Furthermore, in the present invention, a coil is wound around the iron core with a stage portion being formed at one end, and also, an electromagnet of a type to crimp, mount an approximately L-shaped yoke on the stage portion side so that the magnetic pole face of the iron core may become flush with the tip end face of the yoke is provided to have the length l1 from the stage portion of the iron core to the magnetic pole face larger than the length l2 to the tip end face from the iron core fixed portion inner face of the yoke, and the yoke may have the hardness relatively lower than the iron core. According to such construction as described hereinabove, when the yoke is secured onto the stage portion side of the iron core so that the magnetic pole face of the iron core may become flush with the tip end face of the yoke, the length l1 of the iron core becomes longer than the length l2 of the yoke, and the yoke 2 has the hardness relatively lower than the iron core 1, so that the stage portion 1b of the iron core 1 sinks into the iron core fixed portion inner face 2b of the yoke 2, and the mounting operation may be effected without causing the gap between the stage portion 1b of the iron core 1 and the iron core fixed portion inner face of the yoke 2 or without causing a buckling by the iron core 1.

Also, in the electromagnetic relay of the above-described conventional embodiment so as to achieve the above-described object, according to the electromagnetic relay of the present invention, a guide projection for guiding an elastic arm portion of the hinge spring is projected from the portion to be located near the opening portion among the outer side faces of the side walls opposite to the box-shaped base, and also, an inclination face is provided in at least either one contact portion from between the elastic arm portion of the hinge spring and the engagement projection to come into contact when the hinge spring has been depressed along the guide projection. According to the present invention, the engagement hole provided in the elastic arm portion of the hinge spring is engaged with the engagement projection of the box-shaped base simply by the depression of the hinge spring along the guide projection projected from the box-shaped base.

Furthermore, in order to achieve the object, the present invention comprises a box-shaped base, wherein an opening portion is provided sideways, a pair of arm portions provided with a drop groove are projected sideways from the upper portion of the edge portion end face forming the opening portion, an electromagnet portion, wherein a coil is wound around a spool having a flange portion on both the end portions, an iron core is inserted through the central hole of the spool, a projecting one end portion is turned into a magnetic pole portion, while the projecting other end portion is secured to the vertical portion of a yoke having an approximately L-shape in section, and also, a pair of engagement pawl portions are projected from the lower portion on the outer side face of one flange portion, the one pair of engagement pawl portion is exposed sideways through the pressure insertion, the fixing in the axial direction of the iron core from the opening portion of the box-shaped base, a movable iron piece, wherein the shape is approximately L in section, the inner side face angle portion is pivotally positioned in the horizontal tip end portion of the yoke to be exposed from the opening portion of the box-shaped base, a hinge spring composed of a leaf spring, wherein the engagement arm portion projected sideways from both the side upper portions is dropped from above into the drop groove of the box-shaped base to effect the engagement, and also, the engagement leg portion to be projected sideways from both the side lower portions is engaged with the engagement pawl portion of the spool to bring the elastic pawl portion cut, erected from the central portion into pressure contact against the outer side angle portion of the movable iron piece to pivotally support it. According to such present invention as described hereinabove, if the engagement arm portion of the hinge spring is dropped into the drop groove of the box-shaped base for engagement operation, the engagement leg portion is engaged with the engagement pawl portion of the spool, so that the hinge spring pivotally supports the movable iron piece on the horizontal tip end portion of the yoke, and also, the whole hinge spring is exposed sideways.
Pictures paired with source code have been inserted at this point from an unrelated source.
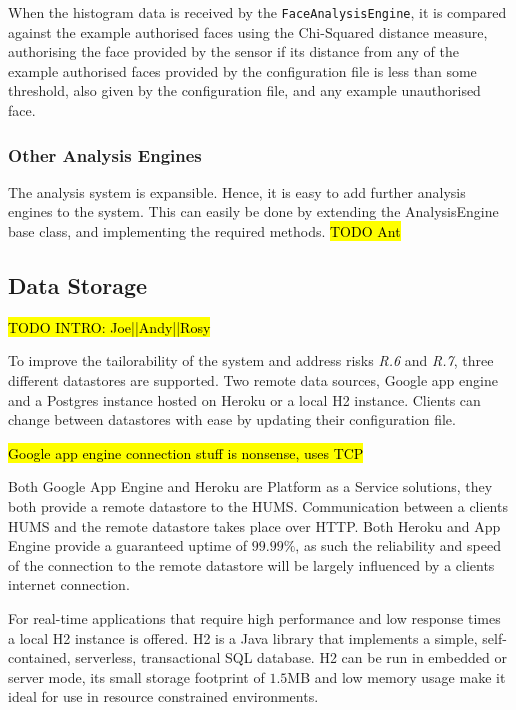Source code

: \documentclass[10pt,a4paper]{article}
\begin{document}
When the histogram data is received by the \texttt{FaceAnalysisEngine}, it is compared against the example authorised faces using the Chi-Squared distance measure, authorising the face provided by the sensor if its distance from any of the example authorised faces provided by the configuration file is less than some threshold, also given by the configuration file, and any example unauthorised face.


\subsubsection{Other Analysis Engines}
The analysis system is expansible. Hence, it is easy to add further analysis engines to the system. This can easily be done by extending the AnalysisEngine base class, and implementing the required methods. \hl{TODO Ant}

\subsection{Data Storage}
\label{sec:store}
\hl{TODO INTRO: Joe||Andy||Rosy}

To improve the tailorability of the system and address risks \emph{R.6} and \emph{R.7}, three different datastores are supported. Two remote data sources, Google app engine and a Postgres instance hosted on Heroku or a local H2 instance. Clients can change between datastores with ease by updating their configuration file.

\hl{Google app engine connection stuff is nonsense, uses TCP}

Both Google App Engine and Heroku are Platform as a Service solutions, they both provide a remote datastore to the HUMS. Communication between a clients HUMS and the remote datastore takes place over HTTP. Both Heroku and App Engine provide a guaranteed uptime of $99.99\%$, as such the reliability and speed of the connection to the remote datastore will be largely influenced by a clients internet connection.

For real-time applications that require high performance and low response times a local H2 instance is offered. H2 is a Java library that implements a simple, self-contained, serverless, transactional SQL database. H2 can be run in embedded or server mode, its small storage footprint of $1.5$MB and low memory usage make it ideal for use in resource constrained environments. 
\end{document}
Therefore, as the exposed hinge spring may be easily removed with an instrument such as pincette or the like, the hinge spring may be easily engaged with and disengaged from the box-shaped base and the spool, so that the adjusting operation does not take much time as in the conventional embodiment. As a result, as the operation characteristics of the movable iron piece may be easily adjusted, the yield is improved, with an effect that the productivity is improved.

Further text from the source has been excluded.